On the IEEE 802.1X tab, you can view and configure the following settings (which are equivalent to the authentication settings of a Windows wireless client):
Enable Network Access Control Using IEEE 802.1X. Specifies whether 802.1X authentication is enabled. If selected, credentials such as smart cards, certificates, and passwords are used for authentication.
EAP Type and Settings. Specifies the Extensible Authentication Protocol (EAP) type that is to be used.
Authenticate As Guest When User Or Computer Information Is Unavailable. Specifies whether the computer attempts authentication to the network when a user is not logged on.
Authenticate As Computer When Computer Information Is Available. Specifies whether the computer attempts authentication to the network as a guest when user or computer information is not available.
The following are additional settings on the IEEE 802.1X tab that do not appear on authentication settings of a Windows wireless client:
EAPOL-Start Message. This option allows you to specify the transmission behavior of the EAPOL-Start message when authenticating. These settings set the SupplicantMode registry setting. You can select from the following:
Do Not Transmit
Transmit
Transmit Per 802.1X
Max Start. This option allows you to specify the number of successive EAPOL-Start messages that are sent out when no response is received to the initial EAPOL-Start messages.
Start Period. This option allows you to specify the interval, in seconds, between the retransmission of EAPOL-Start messages when no response is received to the previously sent EAPOL-Start message.
Held Period. This option allows you to specify the period, in seconds, for which the authenticating client will not perform any 802.1X authentication activity after it has received an authentication failure indication from the authenticator.
Authentication Period. This option allows you to specify the interval, in seconds, for which the authenticating client will wait before retransmitting any 802.1X requests after end-to-end 802.1X authentication has been initiated.

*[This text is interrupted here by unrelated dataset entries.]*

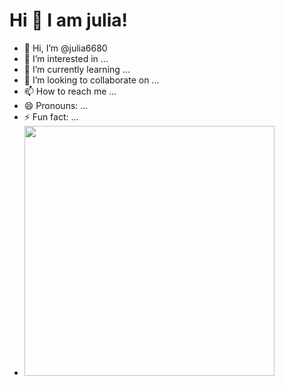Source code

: # Hi 👋 I am julia! 
- 👋 Hi, I’m @julia6680
- 👀 I’m interested in ...
- 🌱 I’m currently learning ...
- 💞️ I’m looking to collaborate on ...
- 📫 How to reach me ...
- 😄 Pronouns: ...
- ⚡ Fun fact: ...
-  <img src="https://github-readme-stats.vercel.app/api?username=pr2tik1&show_icons=true&theme=bear" width="400">

<!---
julia6680/julia6680 is a ✨ special ✨ repository because its `README.md` (this file) appears on your GitHub profile.
You can click the Preview link to take a look at your changes.



img src="https://raw.githubusercontent.com/akasrai/akasrai/master/assets/stack-hills.png" alt="stacks"/>

--->
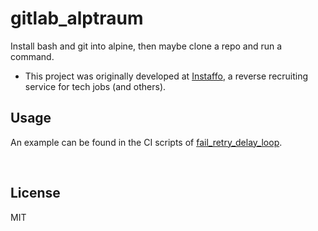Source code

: ﻿
<!--#echo json="package.json" key="name" underline="=" -->
gitlab_alptraum
===============
<!--/#echo -->

<!--#echo json="package.json" key="description" -->
Install bash and git into alpine, then maybe clone a repo and run a command.
<!--/#echo -->

* This project was originally developed at [Instaffo](https://instaffo.com/),
  a reverse recruiting service for tech jobs (and others).


Usage
-----

An example can be found in the CI scripts of
[fail_retry_delay_loop](https://github.com/mk-pmb/fail_retry_delay_loop).



<!--#toc stop="scan" -->


&nbsp;


License
-------
<!--#echo json="package.json" key=".license" -->
MIT
<!--/#echo -->
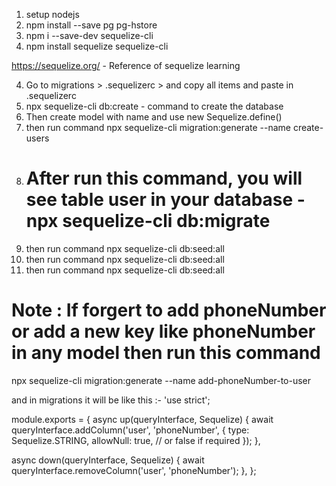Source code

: 1. setup nodejs
2. npm install --save pg pg-hstore 
3. npm i --save-dev sequelize-cli
4. npm install sequelize sequelize-cli

https://sequelize.org/  - Reference of sequelize learning

4. Go to migrations > .sequelizerc > and copy all items and paste in .sequelizerc
5. npx sequelize-cli db:create           - command to create the database
5. Then create model with name and use  new Sequelize.define()
6. then run command npx sequelize-cli migration:generate --name create-users
7. # After run this command, you will see table user in your database -  npx sequelize-cli db:migrate            
8. then run command npx sequelize-cli db:seed:all
9. then run command npx sequelize-cli db:seed:all
10. then run command npx sequelize-cli db:seed:all


# Note : If forgert to add phoneNumber or add a new key like phoneNumber in any model then run this command
npx sequelize-cli migration:generate --name add-phoneNumber-to-user

and in migrations it will be like this :-
'use strict';

module.exports = {
  async up(queryInterface, Sequelize) {
    await queryInterface.addColumn('user', 'phoneNumber', {
      type: Sequelize.STRING,
      allowNull: true, // or false if required
    });
  },

  async down(queryInterface, Sequelize) {
    await queryInterface.removeColumn('user', 'phoneNumber');
  },
};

Computer Authentication. This option allows you to specify how computer authentication works with user authentication. These settings set the AuthMode registry setting. There are three possible settings:
With User Authentication. When users are not logged on to the computer, authentication is performed using the computer credentials. After a user logs on to the computer, authentication is maintained using the computer credentials. If a user travels to a new wireless access point, authentication is performed using the user credentials.

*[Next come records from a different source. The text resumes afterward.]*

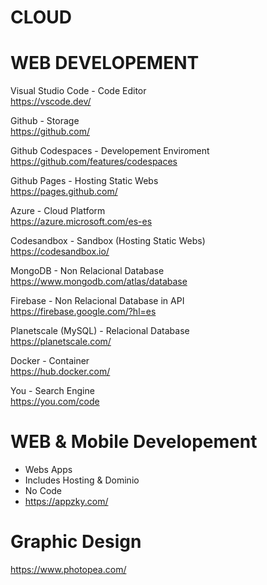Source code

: # CLOUD

# WEB DEVELOPEMENT

Visual Studio Code - Code Editor <br>
https://vscode.dev/

Github - Storage <br>
https://github.com/

Github Codespaces - Developement Enviroment <br>
https://github.com/features/codespaces

Github Pages - Hosting Static Webs <br>
https://pages.github.com/

Azure - Cloud Platform
<br>
https://azure.microsoft.com/es-es

Codesandbox - Sandbox (Hosting Static Webs)<br>
https://codesandbox.io/

MongoDB - Non Relacional Database <br>
https://www.mongodb.com/atlas/database

Firebase - Non Relacional Database in API <br>
https://firebase.google.com/?hl=es

Planetscale (MySQL) - Relacional Database <br>
https://planetscale.com/

Docker - Container <br>
https://hub.docker.com/

You - Search Engine <br>
https://you.com/code




# WEB & Mobile Developement
- Webs Apps
- Includes Hosting & Dominio
- No Code
- https://appzky.com/




# Graphic Design

https://www.photopea.com/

With User Re-Authentication. When users are not logged on to the computer, authentication is performed using the computer credentials. After a user logs on to the computer, authentication is performed using the user credentials. When a user logs off of the computer, authentication is performed with the computer credentials. This is the recommended setting because it ensures that the connection to the wireless AP is always using the security credentials of the computer's current security context (computer credentials when no user is logged on and user credentials when a user is logged on).
Computer Only. Authentication is always performed using the computer credentials. User authentication is never performed.
For more information about Group Policy settings, see the Group Policy Settings Reference for Windows Server 2003.
WPA upgrade
To use the new Wi-Fi Protected Access (WPA) standard for wireless clients running Windows XP (SP1 and later) and Windows Server 2003 that are using a wireless network adapter that supports the WZC service, you must obtain and install the free download WPA Wireless Security Update. It updates the wireless network configuration dialog boxes to support new WPA options. An update to the properties of the Wireless Network (IEEE 802.11) Policies to allow configuration of WPA options is being investigated.